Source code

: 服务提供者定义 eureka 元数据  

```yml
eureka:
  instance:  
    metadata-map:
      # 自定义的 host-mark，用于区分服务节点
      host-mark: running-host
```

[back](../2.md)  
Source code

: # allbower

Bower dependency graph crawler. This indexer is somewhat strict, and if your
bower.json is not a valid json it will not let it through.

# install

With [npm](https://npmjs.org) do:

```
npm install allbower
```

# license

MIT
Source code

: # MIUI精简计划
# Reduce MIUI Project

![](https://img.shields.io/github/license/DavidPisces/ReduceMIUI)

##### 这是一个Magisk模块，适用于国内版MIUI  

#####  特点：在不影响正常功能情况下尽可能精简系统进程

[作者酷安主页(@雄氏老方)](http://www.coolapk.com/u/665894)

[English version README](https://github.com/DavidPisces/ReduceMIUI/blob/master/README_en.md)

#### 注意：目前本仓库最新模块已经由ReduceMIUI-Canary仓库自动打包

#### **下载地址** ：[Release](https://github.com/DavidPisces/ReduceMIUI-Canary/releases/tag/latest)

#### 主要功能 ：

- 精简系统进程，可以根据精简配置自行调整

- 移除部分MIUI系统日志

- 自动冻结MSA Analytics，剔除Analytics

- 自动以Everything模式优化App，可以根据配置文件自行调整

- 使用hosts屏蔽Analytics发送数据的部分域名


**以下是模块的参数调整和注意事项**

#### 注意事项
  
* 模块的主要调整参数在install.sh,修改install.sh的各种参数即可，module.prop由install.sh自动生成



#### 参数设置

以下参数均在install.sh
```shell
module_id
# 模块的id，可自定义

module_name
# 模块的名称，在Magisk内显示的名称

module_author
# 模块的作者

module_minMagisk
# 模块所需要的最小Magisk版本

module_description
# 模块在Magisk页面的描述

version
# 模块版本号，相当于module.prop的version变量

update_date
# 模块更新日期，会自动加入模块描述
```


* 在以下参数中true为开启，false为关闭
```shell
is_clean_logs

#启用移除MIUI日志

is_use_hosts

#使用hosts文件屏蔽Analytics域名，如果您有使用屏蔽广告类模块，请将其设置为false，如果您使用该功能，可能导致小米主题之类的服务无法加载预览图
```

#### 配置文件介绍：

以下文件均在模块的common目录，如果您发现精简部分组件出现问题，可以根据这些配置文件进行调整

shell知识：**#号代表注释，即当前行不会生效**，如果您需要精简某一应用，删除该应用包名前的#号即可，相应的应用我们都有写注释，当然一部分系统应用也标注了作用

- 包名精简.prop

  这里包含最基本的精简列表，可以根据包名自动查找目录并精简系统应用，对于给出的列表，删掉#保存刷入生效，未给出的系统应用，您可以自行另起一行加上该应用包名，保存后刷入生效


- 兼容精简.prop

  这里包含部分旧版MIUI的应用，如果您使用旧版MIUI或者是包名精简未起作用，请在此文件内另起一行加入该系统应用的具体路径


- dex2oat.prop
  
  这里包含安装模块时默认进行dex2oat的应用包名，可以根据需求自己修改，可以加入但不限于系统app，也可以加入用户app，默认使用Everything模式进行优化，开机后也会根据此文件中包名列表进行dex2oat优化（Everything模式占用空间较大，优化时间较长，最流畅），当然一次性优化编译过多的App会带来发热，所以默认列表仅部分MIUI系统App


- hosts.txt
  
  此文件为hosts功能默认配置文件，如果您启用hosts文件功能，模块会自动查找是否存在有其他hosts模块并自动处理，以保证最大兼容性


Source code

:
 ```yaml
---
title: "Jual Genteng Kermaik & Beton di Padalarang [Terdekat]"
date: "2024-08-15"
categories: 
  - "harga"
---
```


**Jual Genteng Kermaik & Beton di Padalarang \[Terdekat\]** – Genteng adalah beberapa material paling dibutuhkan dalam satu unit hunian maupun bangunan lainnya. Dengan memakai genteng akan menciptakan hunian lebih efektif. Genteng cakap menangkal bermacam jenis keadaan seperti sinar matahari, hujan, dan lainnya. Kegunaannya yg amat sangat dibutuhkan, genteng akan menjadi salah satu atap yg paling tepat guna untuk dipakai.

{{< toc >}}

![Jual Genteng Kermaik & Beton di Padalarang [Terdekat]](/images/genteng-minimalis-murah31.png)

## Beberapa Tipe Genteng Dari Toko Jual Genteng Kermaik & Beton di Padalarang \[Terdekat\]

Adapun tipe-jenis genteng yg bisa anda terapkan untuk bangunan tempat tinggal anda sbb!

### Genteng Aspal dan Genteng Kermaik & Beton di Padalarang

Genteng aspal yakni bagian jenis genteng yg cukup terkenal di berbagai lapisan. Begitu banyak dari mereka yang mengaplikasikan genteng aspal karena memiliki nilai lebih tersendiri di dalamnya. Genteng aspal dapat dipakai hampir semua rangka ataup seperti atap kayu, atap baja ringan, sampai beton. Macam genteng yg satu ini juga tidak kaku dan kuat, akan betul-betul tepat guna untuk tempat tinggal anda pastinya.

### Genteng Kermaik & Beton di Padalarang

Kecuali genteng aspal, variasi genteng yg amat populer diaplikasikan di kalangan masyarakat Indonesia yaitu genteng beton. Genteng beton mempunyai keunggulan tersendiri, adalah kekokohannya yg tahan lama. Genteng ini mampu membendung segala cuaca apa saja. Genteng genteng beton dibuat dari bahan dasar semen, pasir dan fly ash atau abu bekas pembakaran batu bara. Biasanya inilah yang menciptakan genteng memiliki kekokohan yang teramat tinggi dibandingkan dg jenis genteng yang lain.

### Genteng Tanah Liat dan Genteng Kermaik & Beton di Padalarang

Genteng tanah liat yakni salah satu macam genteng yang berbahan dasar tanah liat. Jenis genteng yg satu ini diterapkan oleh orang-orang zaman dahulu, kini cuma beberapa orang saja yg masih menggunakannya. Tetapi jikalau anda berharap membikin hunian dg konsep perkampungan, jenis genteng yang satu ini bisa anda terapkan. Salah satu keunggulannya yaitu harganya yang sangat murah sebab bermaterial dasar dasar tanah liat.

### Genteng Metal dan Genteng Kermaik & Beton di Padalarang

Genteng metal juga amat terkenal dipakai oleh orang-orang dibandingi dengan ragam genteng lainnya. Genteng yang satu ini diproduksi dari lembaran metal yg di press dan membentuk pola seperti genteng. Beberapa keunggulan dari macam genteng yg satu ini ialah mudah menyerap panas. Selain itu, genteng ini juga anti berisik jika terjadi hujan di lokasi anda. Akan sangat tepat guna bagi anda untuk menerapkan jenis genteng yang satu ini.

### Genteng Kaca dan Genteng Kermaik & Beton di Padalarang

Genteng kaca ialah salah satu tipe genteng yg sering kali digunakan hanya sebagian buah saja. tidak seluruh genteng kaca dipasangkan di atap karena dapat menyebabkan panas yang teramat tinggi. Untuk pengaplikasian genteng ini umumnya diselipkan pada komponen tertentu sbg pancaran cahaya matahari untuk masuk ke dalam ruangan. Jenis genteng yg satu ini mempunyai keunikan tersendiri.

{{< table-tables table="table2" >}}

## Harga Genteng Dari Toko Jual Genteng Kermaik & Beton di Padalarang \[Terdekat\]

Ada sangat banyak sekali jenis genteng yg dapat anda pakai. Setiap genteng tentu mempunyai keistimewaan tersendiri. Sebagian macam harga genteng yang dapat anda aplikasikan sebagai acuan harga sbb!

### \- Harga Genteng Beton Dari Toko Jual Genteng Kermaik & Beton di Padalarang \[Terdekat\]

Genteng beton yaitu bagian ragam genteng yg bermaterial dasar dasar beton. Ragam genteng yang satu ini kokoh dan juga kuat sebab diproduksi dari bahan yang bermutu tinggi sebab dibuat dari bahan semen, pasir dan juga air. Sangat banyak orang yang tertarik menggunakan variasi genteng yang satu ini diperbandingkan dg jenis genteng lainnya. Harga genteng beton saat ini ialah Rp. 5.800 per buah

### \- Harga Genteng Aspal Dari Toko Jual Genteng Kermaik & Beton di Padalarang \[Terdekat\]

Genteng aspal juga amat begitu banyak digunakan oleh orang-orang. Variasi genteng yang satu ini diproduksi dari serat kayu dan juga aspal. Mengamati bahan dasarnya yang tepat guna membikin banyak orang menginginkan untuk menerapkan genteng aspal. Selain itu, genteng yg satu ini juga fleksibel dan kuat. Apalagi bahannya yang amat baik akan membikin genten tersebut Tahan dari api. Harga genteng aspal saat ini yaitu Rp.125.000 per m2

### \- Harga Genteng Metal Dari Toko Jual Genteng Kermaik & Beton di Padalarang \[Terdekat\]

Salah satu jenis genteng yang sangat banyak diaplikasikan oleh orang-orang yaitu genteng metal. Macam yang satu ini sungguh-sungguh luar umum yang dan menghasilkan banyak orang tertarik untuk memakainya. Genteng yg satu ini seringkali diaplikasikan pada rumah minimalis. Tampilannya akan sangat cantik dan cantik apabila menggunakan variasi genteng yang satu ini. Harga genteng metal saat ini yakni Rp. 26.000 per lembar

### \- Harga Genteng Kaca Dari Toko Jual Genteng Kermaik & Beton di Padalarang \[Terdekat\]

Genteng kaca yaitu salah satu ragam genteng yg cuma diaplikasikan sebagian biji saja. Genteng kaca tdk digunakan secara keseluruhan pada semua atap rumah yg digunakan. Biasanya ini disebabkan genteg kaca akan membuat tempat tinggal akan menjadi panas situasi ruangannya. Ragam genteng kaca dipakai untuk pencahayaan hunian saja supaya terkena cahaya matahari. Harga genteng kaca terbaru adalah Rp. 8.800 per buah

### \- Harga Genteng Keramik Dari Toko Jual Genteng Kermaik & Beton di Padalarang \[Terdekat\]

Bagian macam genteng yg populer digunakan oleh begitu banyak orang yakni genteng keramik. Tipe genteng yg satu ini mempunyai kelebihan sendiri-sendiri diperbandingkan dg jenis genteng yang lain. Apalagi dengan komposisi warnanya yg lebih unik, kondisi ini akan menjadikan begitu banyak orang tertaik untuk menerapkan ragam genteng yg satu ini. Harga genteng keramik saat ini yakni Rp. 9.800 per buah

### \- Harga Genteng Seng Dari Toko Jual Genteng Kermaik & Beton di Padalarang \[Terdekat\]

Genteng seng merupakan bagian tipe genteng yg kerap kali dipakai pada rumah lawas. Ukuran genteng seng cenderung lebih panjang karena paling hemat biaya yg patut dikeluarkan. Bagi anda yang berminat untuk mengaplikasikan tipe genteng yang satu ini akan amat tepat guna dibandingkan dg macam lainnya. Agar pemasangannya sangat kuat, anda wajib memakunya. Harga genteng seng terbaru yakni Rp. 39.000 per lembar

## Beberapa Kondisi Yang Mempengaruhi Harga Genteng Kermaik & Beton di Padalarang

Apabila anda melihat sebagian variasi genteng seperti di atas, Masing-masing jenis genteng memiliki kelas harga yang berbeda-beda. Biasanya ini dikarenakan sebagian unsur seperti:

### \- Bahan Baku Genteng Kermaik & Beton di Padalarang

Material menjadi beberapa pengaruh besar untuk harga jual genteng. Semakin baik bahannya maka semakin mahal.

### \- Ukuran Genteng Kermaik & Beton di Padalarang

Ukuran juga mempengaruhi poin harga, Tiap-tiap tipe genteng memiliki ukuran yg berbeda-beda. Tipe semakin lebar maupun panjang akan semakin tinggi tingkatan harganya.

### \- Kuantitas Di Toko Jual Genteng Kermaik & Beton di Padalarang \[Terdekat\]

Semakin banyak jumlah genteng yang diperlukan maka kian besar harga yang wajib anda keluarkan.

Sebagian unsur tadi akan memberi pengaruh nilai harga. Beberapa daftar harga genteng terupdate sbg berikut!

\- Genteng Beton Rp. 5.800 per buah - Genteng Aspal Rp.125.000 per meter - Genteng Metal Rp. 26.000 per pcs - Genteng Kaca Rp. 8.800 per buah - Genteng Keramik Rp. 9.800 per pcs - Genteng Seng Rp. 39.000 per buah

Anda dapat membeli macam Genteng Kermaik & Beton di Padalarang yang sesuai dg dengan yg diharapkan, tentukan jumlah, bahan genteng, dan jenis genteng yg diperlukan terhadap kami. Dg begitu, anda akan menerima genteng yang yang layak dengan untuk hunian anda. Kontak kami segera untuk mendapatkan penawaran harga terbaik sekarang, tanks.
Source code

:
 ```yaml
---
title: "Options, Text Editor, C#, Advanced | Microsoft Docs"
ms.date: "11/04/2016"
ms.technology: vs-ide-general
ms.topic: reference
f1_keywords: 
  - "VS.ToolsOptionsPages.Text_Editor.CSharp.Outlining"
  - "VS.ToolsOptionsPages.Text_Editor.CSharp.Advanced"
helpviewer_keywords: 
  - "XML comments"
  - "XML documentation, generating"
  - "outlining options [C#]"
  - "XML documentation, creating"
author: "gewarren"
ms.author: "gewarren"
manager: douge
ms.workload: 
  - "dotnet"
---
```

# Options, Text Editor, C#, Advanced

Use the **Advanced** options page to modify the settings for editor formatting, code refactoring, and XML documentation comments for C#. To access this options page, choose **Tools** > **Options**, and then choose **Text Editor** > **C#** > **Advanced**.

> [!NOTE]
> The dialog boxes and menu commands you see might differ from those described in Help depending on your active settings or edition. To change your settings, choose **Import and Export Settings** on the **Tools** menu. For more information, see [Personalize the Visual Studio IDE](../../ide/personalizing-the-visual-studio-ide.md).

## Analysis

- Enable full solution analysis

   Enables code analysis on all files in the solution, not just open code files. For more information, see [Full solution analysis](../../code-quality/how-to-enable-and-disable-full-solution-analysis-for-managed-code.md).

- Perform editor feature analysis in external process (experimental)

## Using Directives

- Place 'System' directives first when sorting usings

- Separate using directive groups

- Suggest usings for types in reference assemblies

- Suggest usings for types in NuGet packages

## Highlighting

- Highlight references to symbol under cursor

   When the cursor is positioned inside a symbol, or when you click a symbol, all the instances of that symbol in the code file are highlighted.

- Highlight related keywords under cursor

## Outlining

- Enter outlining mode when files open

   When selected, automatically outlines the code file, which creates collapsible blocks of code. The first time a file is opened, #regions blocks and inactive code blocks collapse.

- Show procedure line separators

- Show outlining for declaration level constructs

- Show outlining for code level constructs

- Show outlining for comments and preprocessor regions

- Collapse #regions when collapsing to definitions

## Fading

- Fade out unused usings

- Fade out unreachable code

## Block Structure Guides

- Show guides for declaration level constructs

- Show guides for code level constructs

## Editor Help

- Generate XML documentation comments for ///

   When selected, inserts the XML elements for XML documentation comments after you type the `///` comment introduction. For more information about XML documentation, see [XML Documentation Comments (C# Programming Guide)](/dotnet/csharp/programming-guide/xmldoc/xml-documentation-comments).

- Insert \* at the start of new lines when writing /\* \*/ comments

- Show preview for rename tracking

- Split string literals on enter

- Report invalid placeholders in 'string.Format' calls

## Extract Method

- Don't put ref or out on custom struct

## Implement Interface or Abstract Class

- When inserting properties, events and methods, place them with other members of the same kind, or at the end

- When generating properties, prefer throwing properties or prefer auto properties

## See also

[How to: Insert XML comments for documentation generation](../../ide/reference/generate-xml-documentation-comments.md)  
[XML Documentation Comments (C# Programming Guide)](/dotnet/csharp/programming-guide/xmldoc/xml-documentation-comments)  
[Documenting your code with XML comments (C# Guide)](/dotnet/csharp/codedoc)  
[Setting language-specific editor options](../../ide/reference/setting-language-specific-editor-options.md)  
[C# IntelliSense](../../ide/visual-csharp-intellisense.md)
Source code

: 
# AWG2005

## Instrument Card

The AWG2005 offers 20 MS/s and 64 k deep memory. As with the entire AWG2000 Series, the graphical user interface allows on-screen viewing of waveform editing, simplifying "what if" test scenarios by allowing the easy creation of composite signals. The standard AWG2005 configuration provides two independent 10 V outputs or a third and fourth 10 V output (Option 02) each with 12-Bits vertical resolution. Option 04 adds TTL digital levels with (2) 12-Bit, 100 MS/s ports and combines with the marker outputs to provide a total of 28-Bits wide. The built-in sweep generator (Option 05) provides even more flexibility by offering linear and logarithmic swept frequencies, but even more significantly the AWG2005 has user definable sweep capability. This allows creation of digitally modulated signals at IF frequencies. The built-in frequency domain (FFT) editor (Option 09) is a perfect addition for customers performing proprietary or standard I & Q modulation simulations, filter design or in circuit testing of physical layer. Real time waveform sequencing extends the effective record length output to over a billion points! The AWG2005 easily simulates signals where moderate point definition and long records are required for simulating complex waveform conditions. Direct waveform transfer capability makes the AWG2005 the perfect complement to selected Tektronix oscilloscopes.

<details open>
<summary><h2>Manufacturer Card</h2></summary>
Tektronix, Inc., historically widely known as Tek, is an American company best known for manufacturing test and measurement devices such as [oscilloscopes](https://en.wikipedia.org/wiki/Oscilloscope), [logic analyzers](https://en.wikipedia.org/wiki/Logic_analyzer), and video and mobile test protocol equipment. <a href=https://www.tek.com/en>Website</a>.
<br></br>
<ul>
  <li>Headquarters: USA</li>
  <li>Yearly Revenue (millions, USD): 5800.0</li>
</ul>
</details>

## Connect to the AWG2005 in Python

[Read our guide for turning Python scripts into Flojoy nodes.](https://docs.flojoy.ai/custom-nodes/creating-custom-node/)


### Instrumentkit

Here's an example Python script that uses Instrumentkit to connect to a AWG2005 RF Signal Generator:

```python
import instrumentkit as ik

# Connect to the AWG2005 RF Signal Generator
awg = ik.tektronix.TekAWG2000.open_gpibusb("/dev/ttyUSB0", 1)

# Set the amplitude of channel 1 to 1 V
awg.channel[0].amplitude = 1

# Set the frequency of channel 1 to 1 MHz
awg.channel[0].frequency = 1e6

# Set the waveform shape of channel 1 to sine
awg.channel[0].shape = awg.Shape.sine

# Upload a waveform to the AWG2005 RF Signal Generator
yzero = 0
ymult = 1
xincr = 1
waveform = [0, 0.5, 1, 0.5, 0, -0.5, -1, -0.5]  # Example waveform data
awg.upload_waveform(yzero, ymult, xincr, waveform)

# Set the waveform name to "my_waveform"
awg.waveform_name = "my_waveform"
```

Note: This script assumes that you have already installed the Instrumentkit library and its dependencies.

_Your task_
Show every line in the entries above that contains the string "generating".

_Answer box_
  - "XML documentation, generating"
- When generating properties, prefer throwing properties or prefer auto properties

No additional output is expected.